One quality that might have tipped everyone off to what was really going on, according to Dr. Cantril, was pure, uninfluenced "critical ability." Some child listeners possessed and used this. They recognized Orson Welles's voice as that of The Shadow of a year prior. Compared to The Shadow's well-remembered activities, the War of the Worlds was tame stuff. On the whole, college-bred listeners who first thought the program was a news broadcast were twice as successful as grade-school graduates in detecting that what they heard was fiction. But generally, Dr. Cantril's researchers found, critical ability was affected by other factors tending to create susceptibility. Most significant of these were universal insecurity, worries, phobias, fatalism, war fear. To sum up, Dr. Cantril quoted the late Heywood Broun: "Jitters have come to roost."

Two persons upon whose critical ability Dr.
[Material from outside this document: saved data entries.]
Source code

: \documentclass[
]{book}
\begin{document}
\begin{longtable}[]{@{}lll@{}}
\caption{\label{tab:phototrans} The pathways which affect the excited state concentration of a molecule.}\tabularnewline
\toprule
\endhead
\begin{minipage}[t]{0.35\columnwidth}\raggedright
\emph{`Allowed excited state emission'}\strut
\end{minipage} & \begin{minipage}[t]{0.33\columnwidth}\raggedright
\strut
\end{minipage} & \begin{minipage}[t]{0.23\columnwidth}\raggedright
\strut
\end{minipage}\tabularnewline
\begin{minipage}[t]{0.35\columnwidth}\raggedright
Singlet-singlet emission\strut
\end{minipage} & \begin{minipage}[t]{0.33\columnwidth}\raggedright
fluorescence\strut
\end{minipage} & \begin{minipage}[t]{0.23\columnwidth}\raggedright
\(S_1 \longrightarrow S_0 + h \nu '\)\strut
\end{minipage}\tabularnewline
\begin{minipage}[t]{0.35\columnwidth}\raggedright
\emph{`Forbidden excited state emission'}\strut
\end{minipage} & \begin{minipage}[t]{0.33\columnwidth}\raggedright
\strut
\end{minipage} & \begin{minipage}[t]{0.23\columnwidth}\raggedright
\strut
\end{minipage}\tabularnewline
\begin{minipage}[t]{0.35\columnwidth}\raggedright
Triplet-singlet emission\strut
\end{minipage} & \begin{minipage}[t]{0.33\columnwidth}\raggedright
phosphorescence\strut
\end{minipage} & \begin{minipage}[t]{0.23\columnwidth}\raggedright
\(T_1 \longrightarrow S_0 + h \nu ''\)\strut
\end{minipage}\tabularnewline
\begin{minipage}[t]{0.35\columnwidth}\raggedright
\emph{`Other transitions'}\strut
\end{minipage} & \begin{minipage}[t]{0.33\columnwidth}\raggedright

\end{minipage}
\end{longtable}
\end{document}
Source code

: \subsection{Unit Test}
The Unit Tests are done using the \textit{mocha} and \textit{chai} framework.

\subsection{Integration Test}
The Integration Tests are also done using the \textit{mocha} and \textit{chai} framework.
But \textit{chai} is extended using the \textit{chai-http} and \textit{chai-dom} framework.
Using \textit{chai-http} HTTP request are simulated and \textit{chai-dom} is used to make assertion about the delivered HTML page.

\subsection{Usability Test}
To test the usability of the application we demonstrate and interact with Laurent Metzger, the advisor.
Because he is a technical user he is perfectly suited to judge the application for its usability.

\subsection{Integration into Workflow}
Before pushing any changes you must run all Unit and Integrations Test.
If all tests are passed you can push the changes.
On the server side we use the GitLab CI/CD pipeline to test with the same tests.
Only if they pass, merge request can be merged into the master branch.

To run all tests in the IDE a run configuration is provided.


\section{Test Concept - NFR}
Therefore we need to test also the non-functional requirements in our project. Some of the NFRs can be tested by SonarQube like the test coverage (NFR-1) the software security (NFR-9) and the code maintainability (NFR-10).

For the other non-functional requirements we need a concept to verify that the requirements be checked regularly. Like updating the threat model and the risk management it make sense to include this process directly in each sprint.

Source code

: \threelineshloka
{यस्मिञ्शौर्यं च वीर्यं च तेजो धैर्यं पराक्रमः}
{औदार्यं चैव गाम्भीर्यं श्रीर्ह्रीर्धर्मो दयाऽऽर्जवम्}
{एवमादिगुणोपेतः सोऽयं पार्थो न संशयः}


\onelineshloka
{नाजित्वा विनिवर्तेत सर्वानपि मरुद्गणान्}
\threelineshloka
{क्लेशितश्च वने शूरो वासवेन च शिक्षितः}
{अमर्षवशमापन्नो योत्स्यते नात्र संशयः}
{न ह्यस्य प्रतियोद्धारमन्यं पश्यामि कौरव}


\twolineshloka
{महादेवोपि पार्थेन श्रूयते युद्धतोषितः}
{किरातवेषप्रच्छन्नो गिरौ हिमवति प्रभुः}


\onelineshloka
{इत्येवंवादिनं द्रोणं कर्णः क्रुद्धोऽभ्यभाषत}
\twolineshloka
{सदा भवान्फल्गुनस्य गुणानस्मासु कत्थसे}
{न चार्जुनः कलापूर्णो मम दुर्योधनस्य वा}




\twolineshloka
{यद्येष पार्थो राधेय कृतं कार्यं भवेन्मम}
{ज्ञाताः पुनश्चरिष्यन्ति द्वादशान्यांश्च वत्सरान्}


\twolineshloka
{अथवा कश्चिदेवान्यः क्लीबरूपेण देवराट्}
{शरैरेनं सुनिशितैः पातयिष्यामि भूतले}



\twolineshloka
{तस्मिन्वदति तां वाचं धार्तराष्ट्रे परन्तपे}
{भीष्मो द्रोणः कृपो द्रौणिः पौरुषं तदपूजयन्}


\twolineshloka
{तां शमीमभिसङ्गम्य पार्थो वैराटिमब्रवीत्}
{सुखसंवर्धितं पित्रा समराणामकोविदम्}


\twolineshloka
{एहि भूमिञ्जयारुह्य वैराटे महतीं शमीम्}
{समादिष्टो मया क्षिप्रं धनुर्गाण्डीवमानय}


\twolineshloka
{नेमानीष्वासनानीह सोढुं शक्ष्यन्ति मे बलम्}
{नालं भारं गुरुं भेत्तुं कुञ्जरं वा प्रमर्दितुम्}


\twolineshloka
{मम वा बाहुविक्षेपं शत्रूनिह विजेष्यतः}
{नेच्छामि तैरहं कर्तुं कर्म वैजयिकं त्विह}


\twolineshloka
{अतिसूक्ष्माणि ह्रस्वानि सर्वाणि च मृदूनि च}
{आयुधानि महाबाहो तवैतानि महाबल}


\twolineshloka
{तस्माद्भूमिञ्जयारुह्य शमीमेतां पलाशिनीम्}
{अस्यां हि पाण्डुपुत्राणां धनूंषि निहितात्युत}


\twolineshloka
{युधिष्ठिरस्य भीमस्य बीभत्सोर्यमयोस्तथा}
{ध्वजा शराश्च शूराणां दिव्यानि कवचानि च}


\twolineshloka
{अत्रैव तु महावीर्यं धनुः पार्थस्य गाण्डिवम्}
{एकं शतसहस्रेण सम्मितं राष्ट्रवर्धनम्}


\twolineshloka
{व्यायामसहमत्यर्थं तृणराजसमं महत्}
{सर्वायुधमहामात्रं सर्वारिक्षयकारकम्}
Cantril does not comment were the two hard-rock Princeton geologists who heard that something had fallen near by, promptly set out, hammers in hand, to have a scientific go at it.

* On April Fool's Eve, two Sundays ago, Jack Benny in his NBC radio half-hour held an imaginary telephone conversation with Orson Welles, jokingly blamed recent sunspot magnetic storms on him, worried about the end of the world. In Philadelphia, Press Agent William A. A. Castellini of the Fels Planetarium telegraphed Benny, care of Station KYW: "Your worst fears that world will end are confirmed by astronomers of the Franklin Institute. Scientists predict that the world will end at 3 p. m. E. S. T. April 1." A KYW announcer read the telegram—an obvious plug for a Planetarium show called "How the World Will End&"—following a news broadcast, with no mention of Jack Benny. Result: a minor panic in the City of Brotherly Love, jammed switchboards, perspiring cops, an editorial rebuke from the Philadelphia Inquirer. * Princeton University Press; $2.50.